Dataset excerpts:
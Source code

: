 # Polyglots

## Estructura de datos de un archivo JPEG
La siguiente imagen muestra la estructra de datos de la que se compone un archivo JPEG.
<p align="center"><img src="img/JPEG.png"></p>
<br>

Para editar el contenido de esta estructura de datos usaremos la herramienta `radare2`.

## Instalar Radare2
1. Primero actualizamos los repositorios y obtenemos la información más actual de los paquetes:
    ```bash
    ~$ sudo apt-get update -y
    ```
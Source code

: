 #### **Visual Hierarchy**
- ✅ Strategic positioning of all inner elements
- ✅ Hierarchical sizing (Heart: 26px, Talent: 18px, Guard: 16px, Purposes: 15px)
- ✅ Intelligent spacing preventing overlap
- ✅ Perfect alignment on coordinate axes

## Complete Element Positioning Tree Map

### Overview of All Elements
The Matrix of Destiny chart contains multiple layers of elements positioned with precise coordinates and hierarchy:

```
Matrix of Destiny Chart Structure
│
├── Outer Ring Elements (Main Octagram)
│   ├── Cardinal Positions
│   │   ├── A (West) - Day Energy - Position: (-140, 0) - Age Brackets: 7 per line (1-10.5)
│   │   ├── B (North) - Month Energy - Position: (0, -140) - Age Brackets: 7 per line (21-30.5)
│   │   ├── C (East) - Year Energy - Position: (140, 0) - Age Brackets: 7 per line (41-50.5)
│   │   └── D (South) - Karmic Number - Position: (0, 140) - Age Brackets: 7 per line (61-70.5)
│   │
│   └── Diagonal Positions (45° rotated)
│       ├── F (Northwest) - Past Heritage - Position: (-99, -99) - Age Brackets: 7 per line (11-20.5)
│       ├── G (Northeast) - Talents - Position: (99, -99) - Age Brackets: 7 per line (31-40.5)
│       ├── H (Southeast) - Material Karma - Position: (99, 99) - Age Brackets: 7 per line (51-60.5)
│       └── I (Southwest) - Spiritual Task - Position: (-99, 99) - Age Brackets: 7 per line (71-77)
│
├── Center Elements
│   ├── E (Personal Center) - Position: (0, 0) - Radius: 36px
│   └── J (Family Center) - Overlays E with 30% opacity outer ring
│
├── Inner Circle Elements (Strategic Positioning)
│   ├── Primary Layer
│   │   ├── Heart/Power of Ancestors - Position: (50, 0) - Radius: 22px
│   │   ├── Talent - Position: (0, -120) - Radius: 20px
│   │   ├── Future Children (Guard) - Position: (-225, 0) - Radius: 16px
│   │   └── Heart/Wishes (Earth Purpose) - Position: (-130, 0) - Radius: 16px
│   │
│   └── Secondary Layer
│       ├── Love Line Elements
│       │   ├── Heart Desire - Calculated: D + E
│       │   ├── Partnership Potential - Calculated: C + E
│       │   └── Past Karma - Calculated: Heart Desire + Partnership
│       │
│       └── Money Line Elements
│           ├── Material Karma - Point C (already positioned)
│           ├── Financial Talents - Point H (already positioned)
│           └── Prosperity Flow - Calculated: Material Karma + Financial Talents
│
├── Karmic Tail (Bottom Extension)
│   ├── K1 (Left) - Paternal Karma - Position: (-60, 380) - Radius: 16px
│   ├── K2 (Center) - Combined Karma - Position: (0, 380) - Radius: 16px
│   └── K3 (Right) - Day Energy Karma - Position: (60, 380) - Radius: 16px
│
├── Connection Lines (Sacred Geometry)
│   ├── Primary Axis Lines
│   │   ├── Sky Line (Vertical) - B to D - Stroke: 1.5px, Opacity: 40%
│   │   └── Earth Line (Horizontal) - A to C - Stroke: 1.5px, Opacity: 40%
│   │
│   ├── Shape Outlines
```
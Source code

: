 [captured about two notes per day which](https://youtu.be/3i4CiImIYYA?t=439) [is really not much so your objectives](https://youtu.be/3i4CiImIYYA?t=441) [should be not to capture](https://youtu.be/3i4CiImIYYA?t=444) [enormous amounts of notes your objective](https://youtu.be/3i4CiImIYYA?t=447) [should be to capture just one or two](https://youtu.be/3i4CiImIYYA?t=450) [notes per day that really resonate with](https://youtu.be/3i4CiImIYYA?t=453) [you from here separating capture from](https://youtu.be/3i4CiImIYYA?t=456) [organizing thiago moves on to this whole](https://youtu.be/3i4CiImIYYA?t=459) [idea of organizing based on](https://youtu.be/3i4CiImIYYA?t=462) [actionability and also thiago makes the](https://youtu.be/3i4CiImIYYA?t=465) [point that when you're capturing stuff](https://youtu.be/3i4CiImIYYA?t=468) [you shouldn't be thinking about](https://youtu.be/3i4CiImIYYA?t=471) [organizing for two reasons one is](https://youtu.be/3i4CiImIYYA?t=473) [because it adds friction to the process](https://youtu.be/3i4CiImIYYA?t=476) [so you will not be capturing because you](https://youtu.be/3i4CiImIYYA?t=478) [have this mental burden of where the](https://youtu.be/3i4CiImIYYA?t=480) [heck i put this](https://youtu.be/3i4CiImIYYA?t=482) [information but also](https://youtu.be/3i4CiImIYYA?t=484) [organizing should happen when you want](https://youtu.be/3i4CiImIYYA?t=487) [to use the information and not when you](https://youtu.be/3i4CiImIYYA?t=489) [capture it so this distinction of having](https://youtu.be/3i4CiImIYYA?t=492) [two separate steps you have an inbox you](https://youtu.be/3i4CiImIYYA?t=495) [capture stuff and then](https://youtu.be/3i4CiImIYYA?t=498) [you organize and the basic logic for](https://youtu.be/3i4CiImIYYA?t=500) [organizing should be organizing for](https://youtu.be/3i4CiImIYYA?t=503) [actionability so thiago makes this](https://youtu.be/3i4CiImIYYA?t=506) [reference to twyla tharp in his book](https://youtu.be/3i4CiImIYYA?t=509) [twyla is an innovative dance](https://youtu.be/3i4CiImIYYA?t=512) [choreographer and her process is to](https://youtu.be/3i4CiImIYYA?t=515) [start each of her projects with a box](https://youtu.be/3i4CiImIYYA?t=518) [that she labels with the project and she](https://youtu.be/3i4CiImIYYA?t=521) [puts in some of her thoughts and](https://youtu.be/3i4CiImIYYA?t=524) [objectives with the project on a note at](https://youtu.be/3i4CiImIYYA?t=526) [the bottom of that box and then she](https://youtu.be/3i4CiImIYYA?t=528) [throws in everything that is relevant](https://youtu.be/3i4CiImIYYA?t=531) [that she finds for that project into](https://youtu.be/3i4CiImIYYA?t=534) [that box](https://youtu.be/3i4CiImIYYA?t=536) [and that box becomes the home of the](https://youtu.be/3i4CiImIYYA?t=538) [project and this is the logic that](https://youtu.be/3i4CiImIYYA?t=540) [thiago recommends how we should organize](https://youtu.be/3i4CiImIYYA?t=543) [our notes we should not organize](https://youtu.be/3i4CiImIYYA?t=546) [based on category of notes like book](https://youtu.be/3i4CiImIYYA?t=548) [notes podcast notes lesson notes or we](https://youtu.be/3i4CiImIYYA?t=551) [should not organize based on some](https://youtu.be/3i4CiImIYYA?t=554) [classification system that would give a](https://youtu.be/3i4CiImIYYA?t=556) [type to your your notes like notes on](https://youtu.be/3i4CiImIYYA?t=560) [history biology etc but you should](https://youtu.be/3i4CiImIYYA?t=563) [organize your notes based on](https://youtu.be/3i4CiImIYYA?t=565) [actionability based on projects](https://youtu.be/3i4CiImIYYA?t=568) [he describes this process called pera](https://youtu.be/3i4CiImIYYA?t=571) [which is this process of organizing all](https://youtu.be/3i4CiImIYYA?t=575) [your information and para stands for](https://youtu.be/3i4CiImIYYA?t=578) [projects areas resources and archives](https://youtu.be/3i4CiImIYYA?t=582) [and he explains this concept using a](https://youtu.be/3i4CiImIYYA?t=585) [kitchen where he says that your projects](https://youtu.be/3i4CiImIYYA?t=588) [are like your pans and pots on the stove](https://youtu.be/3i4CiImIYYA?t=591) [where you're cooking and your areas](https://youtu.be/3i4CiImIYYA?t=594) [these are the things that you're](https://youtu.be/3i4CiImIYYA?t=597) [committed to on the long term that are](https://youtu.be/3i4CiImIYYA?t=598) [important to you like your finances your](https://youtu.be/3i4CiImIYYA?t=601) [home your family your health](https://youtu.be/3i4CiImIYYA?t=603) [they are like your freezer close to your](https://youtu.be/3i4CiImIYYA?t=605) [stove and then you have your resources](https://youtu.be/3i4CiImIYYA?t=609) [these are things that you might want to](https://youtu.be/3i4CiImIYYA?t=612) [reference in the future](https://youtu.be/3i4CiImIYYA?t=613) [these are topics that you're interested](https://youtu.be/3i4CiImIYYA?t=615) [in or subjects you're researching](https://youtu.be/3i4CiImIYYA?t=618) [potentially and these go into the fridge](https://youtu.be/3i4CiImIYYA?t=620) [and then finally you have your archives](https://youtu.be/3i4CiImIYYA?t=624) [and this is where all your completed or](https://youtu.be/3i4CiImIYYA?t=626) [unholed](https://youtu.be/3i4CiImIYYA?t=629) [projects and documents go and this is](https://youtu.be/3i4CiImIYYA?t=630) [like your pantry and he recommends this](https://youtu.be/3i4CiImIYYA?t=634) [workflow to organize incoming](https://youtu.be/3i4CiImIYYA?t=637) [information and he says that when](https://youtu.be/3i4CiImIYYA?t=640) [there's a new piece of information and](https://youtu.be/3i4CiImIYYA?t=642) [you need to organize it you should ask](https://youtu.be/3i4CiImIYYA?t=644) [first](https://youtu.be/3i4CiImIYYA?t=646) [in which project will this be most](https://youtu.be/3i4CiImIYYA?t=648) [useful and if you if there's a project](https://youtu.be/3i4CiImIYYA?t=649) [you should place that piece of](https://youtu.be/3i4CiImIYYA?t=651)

= Assignment =
Starting at the first line of the entries above, please extract each line up to and including the line with "## Complete Element Positioning Tree Map", unchanged, and add nothing.

= Written response =
Source code

: # Polyglots

## Estructura de datos de un archivo JPEG
La siguiente imagen muestra la estructra de datos de la que se compone un archivo JPEG.
<p align="center"><img src="img/JPEG.png"></p>
<br>

Para editar el contenido de esta estructura de datos usaremos la herramienta `radare2`.

## Instalar Radare2
1. Primero actualizamos los repositorios y obtenemos la información más actual de los paquetes:
    ```bash
    ~$ sudo apt-get update -y
    ```
Source code

: #### **Visual Hierarchy**
- ✅ Strategic positioning of all inner elements
- ✅ Hierarchical sizing (Heart: 26px, Talent: 18px, Guard: 16px, Purposes: 15px)
- ✅ Intelligent spacing preventing overlap
- ✅ Perfect alignment on coordinate axes

## Complete Element Positioning Tree Map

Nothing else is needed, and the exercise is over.